The Phoenix fluttered back to the brass rail at the foot of the bed.

“I say⁠—you are real,” said Cyril. “How ripping! And the carpet?”

“The carpet is as real as it ever was,” said the Phoenix, rather contemptuously; “but, of course, a carpet’s only a carpet, whereas a Phoenix is superlatively a Phoenix.”

“Yes, indeed,” said Cyril, “I see it is. Oh, what luck! Wake up, Bobs! There’s jolly well something to wake up for today. And it’s Saturday, too.”

“I’ve been reflecting,” said the Phoenix, “during the silent watches of the night, and I could not avoid the conclusion that you were quite insufficiently astonished at my appearance yesterday. The ancients were always very surprised. Did you, by chance, expect my egg to hatch?”

“Not us,” Cyril said.

“And if we had,” said Anthea, who had come in in her nightie when she heard the silvery voice of the Phoenix, “we could never, never have expected it to hatch anything so splendid as you.”

The bird smiled. Perhaps you’ve never seen a bird smile?
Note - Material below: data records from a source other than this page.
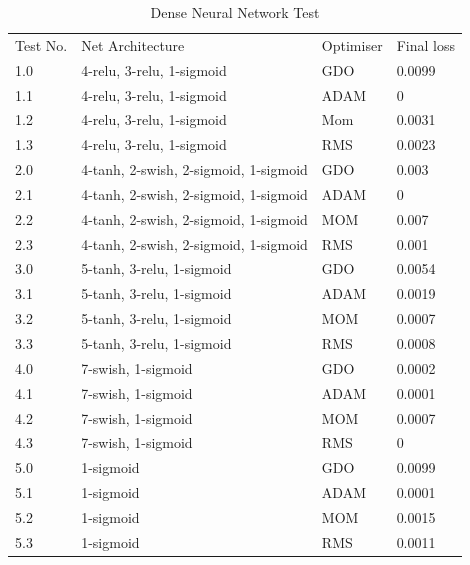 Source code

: \begin{table}[H]
\centering
    \begin{tabular}{|p{1cm}|p{5cm}|p{2cm}|p{2cm}|}
        \hline
        Test No. & Net Architecture & Optimiser & Final loss\\ \cline{1-4} 
        1.0 & 4-relu, 3-relu, 1-sigmoid & GDO & 0.0099\\ \cline{1-4}
        1.1 & 4-relu, 3-relu, 1-sigmoid & ADAM & 0 \\ \cline{1-4}
        1.2 & 4-relu, 3-relu, 1-sigmoid & Mom & 0.0031 \\ \cline{1-4}
        1.3 & 4-relu, 3-relu, 1-sigmoid & RMS & 0.0023 \\ \cline{1-4}
        
        2.0 & 4-tanh, 2-swish, 2-sigmoid, 1-sigmoid & GDO & 0.003 \\ \cline{1-4}
        2.1 & 4-tanh, 2-swish, 2-sigmoid, 1-sigmoid & ADAM & 0 \\ \cline{1-4}
        2.2 & 4-tanh, 2-swish, 2-sigmoid, 1-sigmoid & MOM & 0.007 \\ \cline{1-4}
        2.3 & 4-tanh, 2-swish, 2-sigmoid, 1-sigmoid & RMS & 0.001 \\ \cline{1-4}
        
        3.0 & 5-tanh, 3-relu, 1-sigmoid & GDO & 0.0054 \\ \cline{1-4}
        3.1 & 5-tanh, 3-relu, 1-sigmoid & ADAM & 0.0019 \\ \cline{1-4}
        3.2 & 5-tanh, 3-relu, 1-sigmoid & MOM & 0.0007 \\ \cline{1-4}
        3.3 & 5-tanh, 3-relu, 1-sigmoid & RMS & 0.0008 \\ \cline{1-4}
        
        4.0 & 7-swish, 1-sigmoid & GDO & 0.0002 \\ \cline{1-4}
        4.1 & 7-swish, 1-sigmoid & ADAM & 0.0001 \\ \cline{1-4}
        4.2 & 7-swish, 1-sigmoid & MOM & 0.0007 \\ \cline{1-4}
        4.3 & 7-swish, 1-sigmoid & RMS & 0 \\ \cline{1-4}
        
        5.0 & 1-sigmoid & GDO & 0.0099 \\ \cline{1-4}
        5.1 & 1-sigmoid & ADAM & 0.0001 \\ \cline{1-4}
        5.2 & 1-sigmoid & MOM & 0.0015 \\ \cline{1-4}
        5.3 & 1-sigmoid & RMS & 0.0011 \\ \cline{1-4}
    \end{tabular}
    \caption{Dense Neural Network Test}
\end{table}
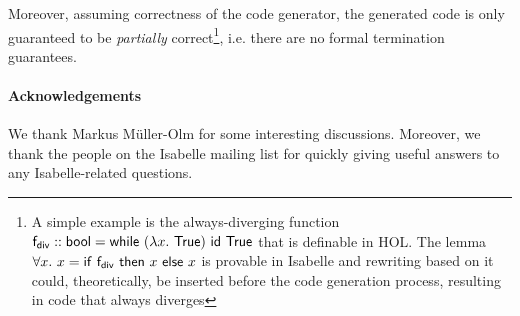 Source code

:  Moreover, assuming correctness of the code generator, the generated code is only guaranteed to be {\em partially} correct\footnote{A simple example is the always-diverging function ${\sf f_{div}}::{\sf bool} = {\sf while}~(\lambda x.~{\sf True})~{\sf id}~{\sf True}$ that is definable in HOL. The lemma $\forall x.~ x = {\sf if}~{\sf f_{div}}~{\sf then}~x~{\sf else}~x$ is provable in Isabelle and rewriting based on it could, theoretically, be inserted before the code generation process, resulting in code that always diverges}, i.e. there are no formal termination guarantees.

\paragraph{Acknowledgements} We thank Markus M\"uller-Olm for some interesting discussions. Moreover, we thank the people on the Isabelle mailing list for quickly giving useful answers to any Isabelle-related questions.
“You see,” said Anthea, wrapping herself in the boys’ counterpane, for the morning was chill, “we’ve had things happen to us before;” and she told the story of the Psammead, or sand-fairy.

“Ah yes,” said the Phoenix; “Psammeads were rare, even in my time. I remember I used to be called the Psammead of the Desert. I was always having compliments paid me; I can’t think why.”

“Can you give wishes, then?” asked Jane, who had now come in too.

“Oh, dear me, no,” said the Phoenix, contemptuously, “at least⁠—but I hear footsteps approaching. I hasten to conceal myself.” And it did.

I think I said that this day was Saturday. It was also cook’s birthday, and mother had allowed her and Eliza to go to the Crystal Palace with a party of friends, so Jane and Anthea of course had to help to make beds and to wash up the breakfast cups, and little things like that. Robert and Cyril intended to spend the morning in conversation with the Phoenix, but the bird had its own ideas about this.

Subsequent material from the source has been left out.